In our study, the incidence of hyperglycemia (>180 mg/dL) and the requirement for insulin correction were significantly higher among diabetic patients. These findings are consistent with Kotagal et al. [16], who demonstrated that perioperative hyperglycemia is more common in diabetic individuals and is associated with adverse outcomes. Although postoperative complications were not assessed in the present study, the higher frequency of hyperglycemia in diabetics highlights the need for close metabolic monitoring. Hemodynamic parameters, including hypotension episodes and vasopressor requirement, were comparable between groups. Despite concerns that diabetic autonomic neuropathy may predispose patients to exaggerated hypotension under spinal anaesthesia, no significant differences were observed. Similar conclusions were drawn by Vinik and Ziegler [17], who reported that well-controlled diabetics may maintain hemodynamic stability. Conversely, some authors have described increased variability in patients with established autonomic dysfunction [18], suggesting that neuropathy severity may influence outcomes. A significant positive correlation between duration of surgery and glucose rise was observed in both groups, with a stronger association in diabetics. Kehlet [19] emphasized that prolonged surgical stress sustains neuroendocrine activation, thereby amplifying metabolic disturbances. Logistic regression further confirmed diabetes mellitus (OR 6.8) and surgical duration >90 minutes (OR 2.3) as independent predictors of hyperglycemia, findings comparable to recent perioperative glycemic studies [20]. Overall, while spinal anaesthesia may moderate stress-induced metabolic changes, diabetic status and operative duration remain critical determinants of perioperative hyperglycemia. These results underscore the importance of vigilant glucose monitoring in all patients undergoing spinal anaesthesia, particularly those with diabetes and those undergoing prolonged procedures.
CONCLUSION-
The present study demonstrates that perioperative glycemic dynamics differ significantly between diabetic and non-diabetic patients undergoing surgery under spinal anaesthesia. Although spinal anaesthesia may attenuate the surgical stress response through sympathetic blockade, diabetic patients exhibited consistently higher absolute blood glucose levels at all perioperative time points. However, the magnitude of glucose rise from baseline was comparable between the two groups, suggesting that spinal anaesthesia exerts a similar relative metabolic influence regardless of diabetic status. Importantly, diabetes mellitus and prolonged surgical duration emerged as independent predictors of perioperative hyperglycemia. In contrast, demographic variables such as age and body mass index were not significant determinants in this cohort. Hemodynamic responses, including hypotension and vasopressor requirement, were comparable between groups, indicating that well-controlled diabetic patients tolerate spinal anaesthesia similarly to non-diabetics in terms of cardiovascular stability.

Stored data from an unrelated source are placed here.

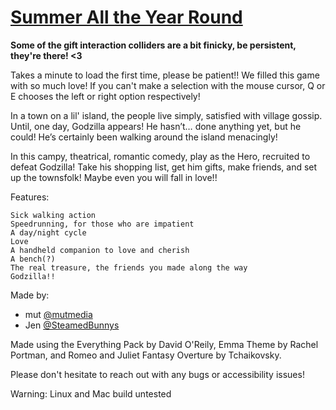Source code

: [Summer All the Year Round]()
===

**Some of the gift interaction colliders are a bit finicky, be persistent, they're there! <3**

Takes a minute to load the first time, please be patient!! We filled this game with so much love! If you can't make a selection with the mouse cursor, Q or E chooses the left or right option respectively!


In a town on a lil' island,  the people  live simply, satisfied with village gossip. Until, one day, Godzilla appears! He hasn’t… done anything yet, but he could! He’s certainly been walking around the island menacingly!


In this campy, theatrical, romantic comedy, play as the Hero, recruited to defeat Godzilla! Take his shopping list, get him gifts, make friends, and set up the townsfolk! Maybe even you will fall in love!!


Features:

    Sick walking action
    Speedrunning, for those who are impatient
    A day/night cycle
    Love
    A handheld companion to love and cherish
    A bench(?)
    The real treasure, the friends you made along the way
    Godzilla!!

Made by:
- mut [@mutmedia](https://twitter.com/mutmedia)
- Jen [@SteamedBunnys](https://twitter.com/SteamedBunnys)

Made using the Everything Pack by David O'Reily, Emma Theme by Rachel Portman, and Romeo and Juliet Fantasy Overture by Tchaikovsky.

Please don't hesitate to reach out with any bugs or accessibility issues!

Warning: Linux and Mac build untested

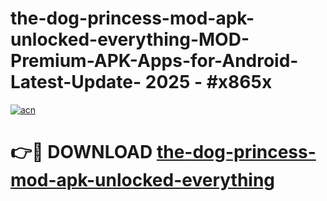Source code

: # the-dog-princess-mod-apk-unlocked-everything-MOD-Premium-APK-Apps-for-Android-Latest-Update- 2025 - #x865x

[![acn](https://github.com/user-attachments/assets/0f9c940e-d8b0-45ae-aac7-cd30a18b3e1c)](https://app.mediaupload.pro?title=the-dog-princess-mod-apk-unlocked-everything&ref=20-F)

# 👉🔴 DOWNLOAD [the-dog-princess-mod-apk-unlocked-everything](https://app.mediaupload.pro?title=the-dog-princess-mod-apk-unlocked-everything&ref=20-F)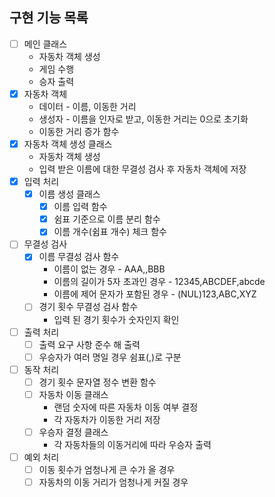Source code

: ## 구현 기능 목록

- [ ]  메인 클래스
    - 자동차 객체 생성
    - 게임 수행
    - 승자 출력
- [x]  자동차 객체
    - 데이터 - 이름, 이동한 거리
    - 생성자 - 이름을 인자로 받고, 이동한 거리는 0으로 초기화
    - 이동한 거리 증가 함수
- [x]  자동차 객체 생성 클래스
    - 자동차 객체 생성
    - 입력 받은 이름에 대한 무결성 검사 후 자동차 객체에 저장
- [x]  입력 처리
    - [x]  이름 생성 클래스
        - [x]  이름 입력 함수
        - [x]  쉼표 기준으로 이름 분리 함수
        - [x]  이름 개수(쉼표 개수) 체크 함수
- [ ]  무결성 검사
    - [x]  이름 무결성 검사 함수
        - 이름이 없는 경우 - AAA,,BBB
        - 이름의 길이가 5자 초과인 경우 - 12345,ABCDEF,abcde
        - 이름에 제어 문자가 포함된 경우 - (NUL)123,ABC,XYZ
    - [ ]  경기 횟수 무결성 검사 함수
        - 입력 된 경기 횟수가 숫자인지 확인
- [ ]  출력 처리
    - [ ]  출력 요구 사항 준수 해 출력
    - [ ]  우승자가 여러 명일 경우 쉼표(,)로 구분
- [ ]  동작 처리
    - [ ]  경기 횟수 문자열 정수 변환 함수
    - [ ]  자동차 이동 클래스
        - 랜덤 숫자에 따른 자동차 이동 여부 결정
        - 각 자동차가 이동한 거리 저장
    - [ ]  우승자 결정 클래스
        - 각 자동차들의 이동거리에 따라 우승자 출력
- [ ]  예외 처리
    - [ ]  이동 횟수가 엄청나게 큰 수가 올 경우
    - [ ]  자동차의 이동 거리가 엄청나게 커질 경우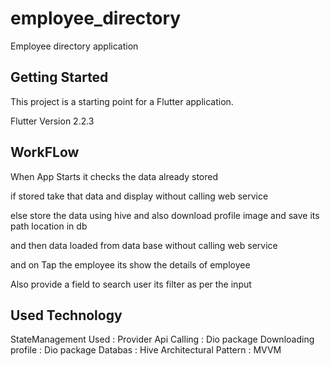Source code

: # employee_directory

Employee directory application

## Getting Started

This project is a starting point for a Flutter application.

Flutter Version 2.2.3

## WorkFLow


When App Starts it checks the data already stored

if stored  take that data and display without calling web service

else store the data using hive and also download profile image and save its path location in db

and then data loaded from data base without calling web service

and on Tap the employee its show the details of employee

Also provide a field to search user its filter as per the input

## Used Technology

StateManagement Used  : Provider
Api Calling           : Dio package
Downloading profile   : Dio package
Databas               : Hive
Architectural Pattern : MVVM
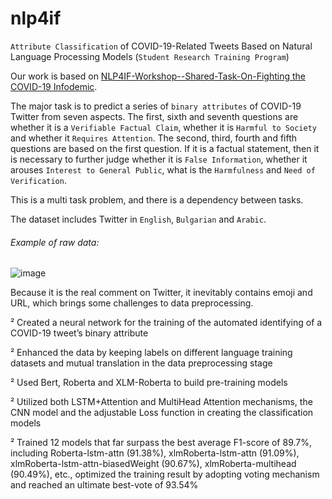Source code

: # nlp4if

`Attribute Classification` of COVID-19-Related Tweets Based on Natural Language Processing Models (`Student Research Training Program`)



Our work is based on [NLP4IF-Workshop--Shared-Task-On-Fighting the COVID-19 Infodemic](https://github.com/Veneziahhh/nlp4if/blob/main/nlp4if.md).

The major task is to predict a series of `binary attributes` of COVID-19 Twitter from seven aspects. The first, sixth and seventh questions are whether it is a `Verifiable Factual Claim`, whether it is `Harmful to Society` and whether it `Requires Attention`. The second, third, fourth and fifth questions are based on the first question. If it is a factual statement, then it is necessary to further judge whether it is `False Information`, whether it arouses `Interest to General Public`, what is the `Harmfulness` and `Need of Verification`. 

This is a multi task problem, and there is a dependency between tasks.

The dataset includes Twitter in `English`, `Bulgarian` and `Arabic`. 

###### Example of raw data:

 ![image](https://user-images.githubusercontent.com/58615742/202167251-c7fe2c14-ad2c-4ab5-86ab-94a0aa8a2233.png)


Because it is the real comment on Twitter, it inevitably contains emoji and URL, which brings some challenges to data preprocessing.



² Created a neural network for the training of the automated identifying of a COVID-19 tweet’s binary attribute

² Enhanced the data by keeping labels on different language training datasets and mutual translation in the data preprocessing stage 

² Used Bert, Roberta and XLM-Roberta to build pre-training models

² Utilized both LSTM+Attention and MultiHead Attention mechanisms, the CNN model and the adjustable Loss function in creating the classification models

² Trained 12 models that far surpass the best average F1-score of 89.7%, including Roberta-lstm-attn (91.38%), xlmRoberta-lstm-attn (91.09%), xlmRoberta-lstm-attn-biasedWeight (90.67%), xlmRoberta-multihead (90.49%), etc., optimized the training result by adopting voting mechanism and reached an ultimate best-vote of 93.54%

The findings underscore the necessity for vigilant perioperative glucose monitoring in all patients receiving spinal anaesthesia, particularly those with diabetes and those undergoing longer surgical procedures. Early identification and timely management of hyperglycemia may help reduce potential metabolic and postoperative complications. Future studies with larger sample sizes and postoperative outcome assessment are warranted to further clarify the long-term clinical implications of perioperative glycemic fluctuations under regional anaesthesia.